The window between pore pressure and fracture gradient is usually the most critical factor in well design. The width of this window dictates well control and loss circulation prevention. Most notably, in deep offshore basins this window becomes narrower which makes it more challenging to control the ECD. Similar scenario happens in highly deviated and/or horizontal borehole in which fracture gradient significantly decrease as deviation angle increases.
To mitigate the small tolerance between pore pressure and fracture gradients an engineering practice referred to as "wellbore strengthening" is conducted to increase the fracture gradient. The method relies on propping and/or sealing the fractures with specially designed materials. Different competing theories exist for wellbore strengthening mechanisms. These can be categorized into two groups. The first group believes that strengthening happens as a result of increasing wellbore hoop stress when a wedge inserted into the fracture while the second group emphasis on fracture tip isolation with suitable materials and enhancing fracture propagation pressure. The existing numerical models and lab experiments done so far did not fully replicate the same operational phenomenon to understand the true mechanism.

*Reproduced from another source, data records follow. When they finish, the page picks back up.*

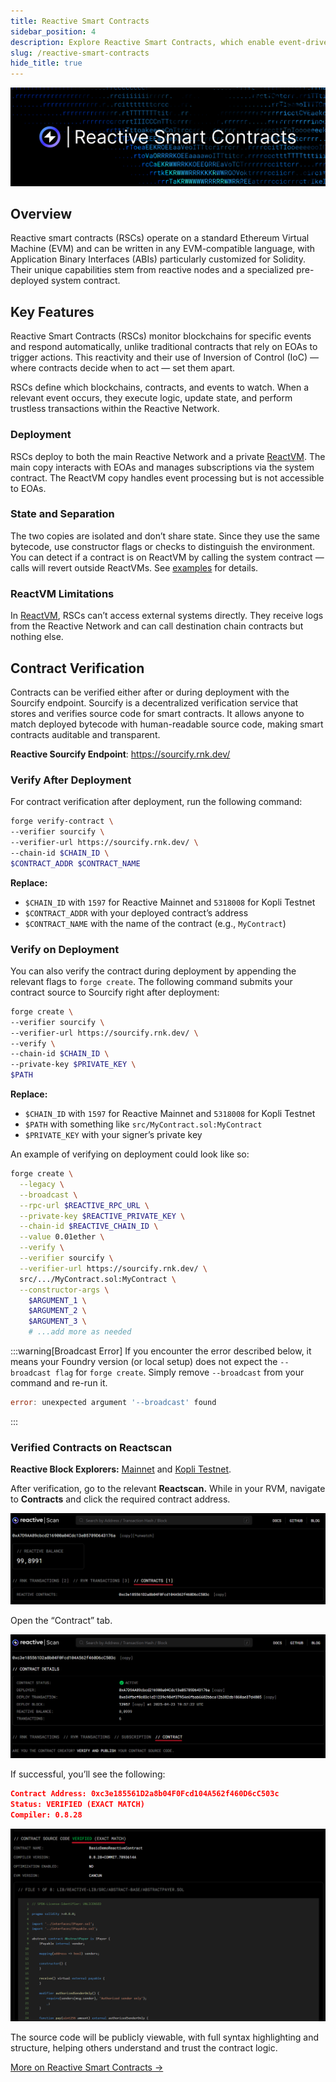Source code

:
```yaml
---
title: Reactive Smart Contracts
sidebar_position: 4
description: Explore Reactive Smart Contracts, which enable event-driven interactions and transaction creation. Learn their setup, processing, and applications through clear examples.
slug: /reactive-smart-contracts
hide_title: true
---
```


![Reactive Smart Contracts Image](./img/reactive-smart-contracts.jpg)

## Overview

Reactive smart contracts (RSCs) operate on a standard Ethereum Virtual Machine (EVM) and can be written in any EVM-compatible language, with Application Binary Interfaces (ABIs) particularly customized for Solidity. Their unique capabilities stem from reactive nodes and a specialized pre-deployed system contract.

## Key Features

Reactive Smart Contracts (RSCs) monitor blockchains for specific events and respond automatically, unlike traditional contracts that rely on EOAs to trigger actions. This reactivity and their use of Inversion of Control (IoC) — where contracts decide when to act — set them apart.

RSCs define which blockchains, contracts, and events to watch. When a relevant event occurs, they execute logic, update state, and perform trustless transactions within the Reactive Network.

### Deployment

RSCs deploy to both the main Reactive Network and a private [ReactVM](./reactvm.md). The main copy interacts with EOAs and manages subscriptions via the system contract. The ReactVM copy handles event processing but is not accessible to EOAs.

### State and Separation

The two copies are isolated and don’t share state. Since they use the same bytecode, use constructor flags or checks to distinguish the environment. You can detect if a contract is on ReactVM by calling the system contract — calls will revert outside ReactVMs. See [examples](./demos.md) for details.

### ReactVM Limitations

In [ReactVM](./reactvm.md), RSCs can’t access external systems directly. They receive logs from the Reactive Network and can call destination chain contracts but nothing else.

## Contract Verification

Contracts can be verified either after or during deployment with the Sourcify endpoint. Sourcify is a decentralized verification service that stores and verifies source code for smart contracts. It allows anyone to match deployed bytecode with human-readable source code, making smart contracts auditable and transparent.

**Reactive Sourcify Endpoint**: https://sourcify.rnk.dev/

### Verify After Deployment

For contract verification after deployment, run the following command:

```bash
forge verify-contract \
--verifier sourcify \
--verifier-url https://sourcify.rnk.dev/ \
--chain-id $CHAIN_ID \
$CONTRACT_ADDR $CONTRACT_NAME
```

**Replace:**

- `$CHAIN_ID` with `1597` for Reactive Mainnet and `5318008` for Kopli Testnet
- `$CONTRACT_ADDR` with your deployed contract’s address
- `$CONTRACT_NAME` with the name of the contract (e.g., `MyContract`)

### Verify on Deployment

You can also verify the contract during deployment by appending the relevant flags to `forge create`. The following command submits your contract source to Sourcify right after deployment:

```bash
forge create \
--verifier sourcify \
--verifier-url https://sourcify.rnk.dev/ \
--verify \
--chain-id $CHAIN_ID \
--private-key $PRIVATE_KEY \
$PATH
```

**Replace:**

- `$CHAIN_ID` with `1597` for Reactive Mainnet and `5318008` for Kopli Testnet
- `$PATH` with something like `src/MyContract.sol:MyContract`
- `$PRIVATE_KEY` with your signer’s private key

An example of verifying on deployment could look like so: 

```bash
forge create \
  --legacy \
  --broadcast \
  --rpc-url $REACTIVE_RPC_URL \
  --private-key $REACTIVE_PRIVATE_KEY \
  --chain-id $REACTIVE_CHAIN_ID \
  --value 0.01ether \
  --verify \
  --verifier sourcify \
  --verifier-url https://sourcify.rnk.dev/ \
  src/.../MyContract.sol:MyContract \
  --constructor-args \
    $ARGUMENT_1 \
    $ARGUMENT_2 \
    $ARGUMENT_3 \
    # ...add more as needed
```

:::warning[Broadcast Error]
If you encounter the error described below, it means your Foundry version (or local setup) does not expect the `--broadcast flag` for `forge create`. Simply remove `--broadcast` from your command and re-run it.

```go
error: unexpected argument '--broadcast' found
```
:::

### Verified Contracts on Reactscan

**Reactive Block Explorers:** [Mainnet](https://reactscan.net/) and [Kopli Testnet](https://kopli.reactscan.net/).

After verification, go to the relevant **Reactscan.** While in your RVM, navigate to **Contracts** and click the required contract address.

![Image a](./img/verify-a.png)

Open the “Contract” tab.

![Image b](./img/verify-b.png)

If successful, you’ll see the following:

```json
Contract Address: 0xc3e185561D2a8b04F0Fcd104A562f460D6cC503c
Status: VERIFIED (EXACT MATCH)
Compiler: 0.8.28
```

![Image c](./img/verify-c.png)

The source code will be publicly viewable, with full syntax highlighting and structure, helping others understand and trust the contract logic.

[More on Reactive Smart Contracts →](../education/module-1/reactive-smart-contracts.md)
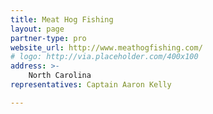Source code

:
 ```yaml
---
title: Meat Hog Fishing
layout: page
partner-type: pro
website_url: http://www.meathogfishing.com/
# logo: http://via.placeholder.com/400x100
address: >-
    North Carolina
representatives: Captain Aaron Kelly

---
```

 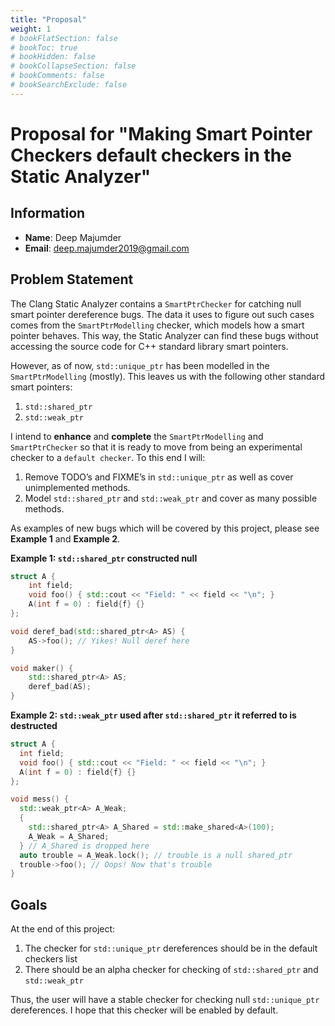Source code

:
 ```yaml
---
title: "Proposal"
weight: 1
# bookFlatSection: false
# bookToc: true
# bookHidden: false
# bookCollapseSection: false
# bookComments: false
# bookSearchExclude: false
---
```


# Proposal for "Making Smart Pointer Checkers default checkers in the Static Analyzer"

## Information

- **Name**: Deep Majumder
- **Email**: deep.majumder2019@gmail.com

## Problem Statement

The Clang Static Analyzer contains a `SmartPtrChecker` for catching null smart pointer dereference bugs. The data it uses to figure out such cases comes from the `SmartPtrModelling` checker, which models how a smart pointer behaves. This way, the Static Analyzer can find these bugs without accessing the source code for C++ standard library smart pointers.

However, as of now, `std::unique_ptr` has been modelled in the `SmartPtrModelling` (mostly). This leaves us with the following other standard smart pointers:

1) `std::shared_ptr`
2) `std::weak_ptr`

I intend to **enhance** and **complete** the `SmartPtrModelling` and `SmartPtrChecker` so that it is ready to move from being an experimental checker to a `default checker`. To this end I will:
1) Remove TODO’s and FIXME’s in `std::unique_ptr` as well as cover unimplemented methods.
1) Model `std::shared_ptr` and `std::weak_ptr` and cover as many possible methods.

As examples of new bugs which will be covered by this project, please see **Example 1** and **Example 2**.

**Example 1: `std::shared_ptr` constructed null**
```cpp
struct A {
    int field;
    void foo() { std::cout << "Field: " << field << "\n"; }
    A(int f = 0) : field{f} {}
};

void deref_bad(std::shared_ptr<A> AS) {
    AS->foo(); // Yikes! Null deref here
}

void maker() {
    std::shared_ptr<A> AS;
    deref_bad(AS);
}
```

**Example 2: `std::weak_ptr` used after `std::shared_ptr` it referred to is destructed**

```cpp
struct A {
  int field;
  void foo() { std::cout << "Field: " << field << "\n"; }
  A(int f = 0) : field{f} {}
};

void mess() {
  std::weak_ptr<A> A_Weak;
  {
	std::shared_ptr<A> A_Shared = std::make_shared<A>(100);
	A_Weak = A_Shared;
  } // A_Shared is dropped here
  auto trouble = A_Weak.lock(); // trouble is a null shared_ptr
  trouble->foo(); // Oops! Now that's trouble
}
```

## Goals

At the end of this project:

1) The checker for `std::unique_ptr` dereferences should be in the default checkers list
2) There should be an alpha checker for checking of `std::shared_ptr` and `std::weak_ptr`

Thus, the user will have a stable checker for checking null `std::unique_ptr` dereferences. I hope that this checker will be enabled by default.
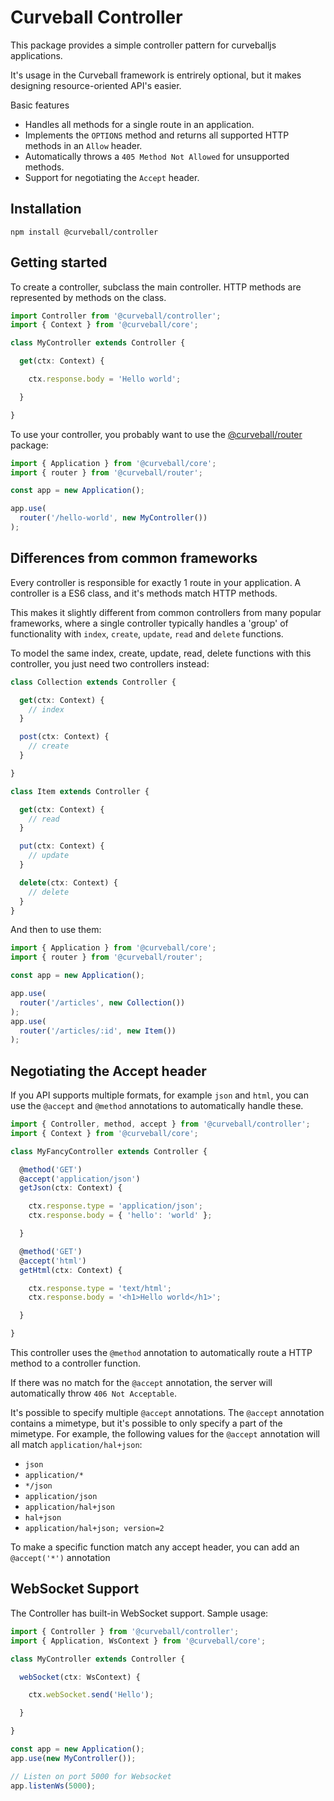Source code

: Curveball Controller
=====================

This package provides a simple controller pattern for curveballjs
applications.

It's usage in the Curveball framework is entrirely optional, but it makes
designing resource-oriented API's easier.

Basic features

* Handles all methods for a single route in an application.
* Implements the `OPTIONS` method and returns all supported HTTP methods in
  an `Allow` header.
* Automatically throws a `405 Method Not Allowed` for unsupported methods.
* Support for negotiating the `Accept` header.


Installation
------------

    npm install @curveball/controller


Getting started
---------------

To create a controller, subclass the main controller. HTTP methods are
represented by methods on the class.

```typescript
import Controller from '@curveball/controller';
import { Context } from '@curveball/core';

class MyController extends Controller {

  get(ctx: Context) {

    ctx.response.body = 'Hello world';

  }

}
```

To use your controller, you probably want to use the [@curveball/router][2]
package:

```typescript
import { Application } from '@curveball/core';
import { router } from '@curveball/router';

const app = new Application();

app.use(
  router('/hello-world', new MyController())
);
```

Differences from common frameworks
----------------------------------

Every controller is responsible for exactly 1 route in your application.
A controller is a ES6 class, and it's methods match HTTP methods.

This makes it slightly different from common controllers from many popular
frameworks, where a single controller typically handles a 'group' of
functionality with `index`, `create`, `update`, `read` and `delete` functions.

To model the same index, create, update, read, delete functions with this
controller, you just need two controllers instead:

```typescript
class Collection extends Controller {

  get(ctx: Context) {
    // index
  }

  post(ctx: Context) {
    // create
  }

}

class Item extends Controller {

  get(ctx: Context) {
    // read
  }

  put(ctx: Context) {
    // update
  }

  delete(ctx: Context) {
    // delete
  }
}
```

And then to use them:

```typescript
import { Application } from '@curveball/core';
import { router } from '@curveball/router';

const app = new Application();

app.use(
  router('/articles', new Collection())
);
app.use(
  router('/articles/:id', new Item())
);
```

Negotiating the Accept header
-----------------------------

If you API supports multiple formats, for example `json` and `html`, you can
use the `@accept` and `@method` annotations to automatically handle these.

```typescript
import { Controller, method, accept } from '@curveball/controller';
import { Context } from '@curveball/core';

class MyFancyController extends Controller {

  @method('GET')
  @accept('application/json')
  getJson(ctx: Context) {

    ctx.response.type = 'application/json';
    ctx.response.body = { 'hello': 'world' };

  }

  @method('GET')
  @accept('html')
  getHtml(ctx: Context) {

    ctx.response.type = 'text/html';
    ctx.response.body = '<h1>Hello world</h1>';

  }

}
```

This controller uses the `@method` annotation to automatically route
a HTTP method to a controller function.

If there was no match for the `@accept` annotation, the server will
automatically throw `406 Not Acceptable`.

It's possible to specify multiple `@accept` annotations. The `@accept`
annotation contains a mimetype, but it's possible to only specify a part of
the mimetype. For example, the following values for the `@accept` annotation
will all match `application/hal+json`:

* `json`
* `application/*`
* `*/json`
* `application/json`
* `application/hal+json`
* `hal+json`
* `application/hal+json; version=2`

To make a specific function match any accept header, you can add an `@accept('*')`
annotation


WebSocket Support
-----------------

The Controller has built-in WebSocket support. Sample usage:


```typescript
import { Controller } from '@curveball/controller';
import { Application, WsContext } from '@curveball/core';

class MyController extends Controller {

  webSocket(ctx: WsContext) {

    ctx.webSocket.send('Hello');

  }

}

const app = new Application();
app.use(new MyController());

// Listen on port 5000 for Websocket
app.listenWs(5000);
```


[1]: https://github.com/curveball/
[2]: https://github.com/curveball/router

The main objective of this study was to compare the existing wellbore strengthening models using both numerical simulations and analytical solution for different field cases. Results of finite-element analysis for fracture initiation, propagation, sealing and stress changes after each step are provided. Our numerical results indicate that wellbore hoop stress cannot be higher than its ideal case in the fractured zone by plugging and/or sealing fractures. However, strengthening the wellbore and increasing the fracture gradient can be done by enhancing fracture propagation pressure.